Note that in spite of similar GHz the CPU score is quite different, obviously the new CPU is a bit faster. The memory is DDR2-800 instead of DDR 400. Not much difference in the HDD even though it has gone from SATA1 to SATA2. The low graphics scores of the old PC being in large part due to Intel’s controversial decision not to produce WDDM drivers for the 915 chipset. The branding of these chipsets as “Vista Capable” led to a class action lawsuit against MS and Intel in the US.

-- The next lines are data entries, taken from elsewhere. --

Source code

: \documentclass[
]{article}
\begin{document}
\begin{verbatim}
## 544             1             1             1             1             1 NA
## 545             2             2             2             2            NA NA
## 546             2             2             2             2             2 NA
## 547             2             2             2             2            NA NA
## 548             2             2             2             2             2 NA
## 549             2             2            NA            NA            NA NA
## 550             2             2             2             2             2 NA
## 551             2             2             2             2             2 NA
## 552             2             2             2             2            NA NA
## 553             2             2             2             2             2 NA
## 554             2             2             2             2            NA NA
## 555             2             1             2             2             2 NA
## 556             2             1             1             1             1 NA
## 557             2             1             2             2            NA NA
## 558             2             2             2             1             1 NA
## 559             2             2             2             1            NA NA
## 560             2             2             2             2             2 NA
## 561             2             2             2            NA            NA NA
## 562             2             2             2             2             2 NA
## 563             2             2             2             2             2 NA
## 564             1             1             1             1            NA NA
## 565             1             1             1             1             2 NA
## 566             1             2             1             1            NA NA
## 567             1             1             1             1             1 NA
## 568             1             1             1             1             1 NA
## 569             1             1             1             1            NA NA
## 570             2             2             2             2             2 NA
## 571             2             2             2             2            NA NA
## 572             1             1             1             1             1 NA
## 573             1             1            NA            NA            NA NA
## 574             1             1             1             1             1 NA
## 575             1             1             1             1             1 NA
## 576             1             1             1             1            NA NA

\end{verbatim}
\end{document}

The one other issue with the old PC in particular was noise. The new one is almost silent. I checked up with the old PC and found the case and CPU fans are particularly noisy. The CPU is the “Prescott” series with the infamous “Netburst” microarchitecture, which was notorious for the high thermal envelope and resultant heat output. It was this class of CPU that first made it necessary for cases to have an extra ventilation duct put into the side to allow the CPU fan to exhaust directly from the side of the case. Even with 2 GB of RAM the CPU fan runs nearly at full speed almost all of the time even at idle with Windows 7 installed. When I stopped those two fans, the power supply fan was fairly quiet. I rebooted into the BIOS hardware monitor and read off temp of 72 degrees C for the CPU and its fan was turning at 2600 rpm which is flat out. This in a room temp of 20 degrees and with the case completely open so plenty of airflow. In flat out burn in tests with the new box it never got above 55 degrees (frequently a lot less) and the fans only turned around 1100 rpm. Another dumb thing is the old box will not boot off a 160GB HDD, only an 80 will do for those old 915s. I am planning to take the old box to school, purely as a stopgap until we upgrade, because it is so limited that it won’t even run 64 bit editions of Windows.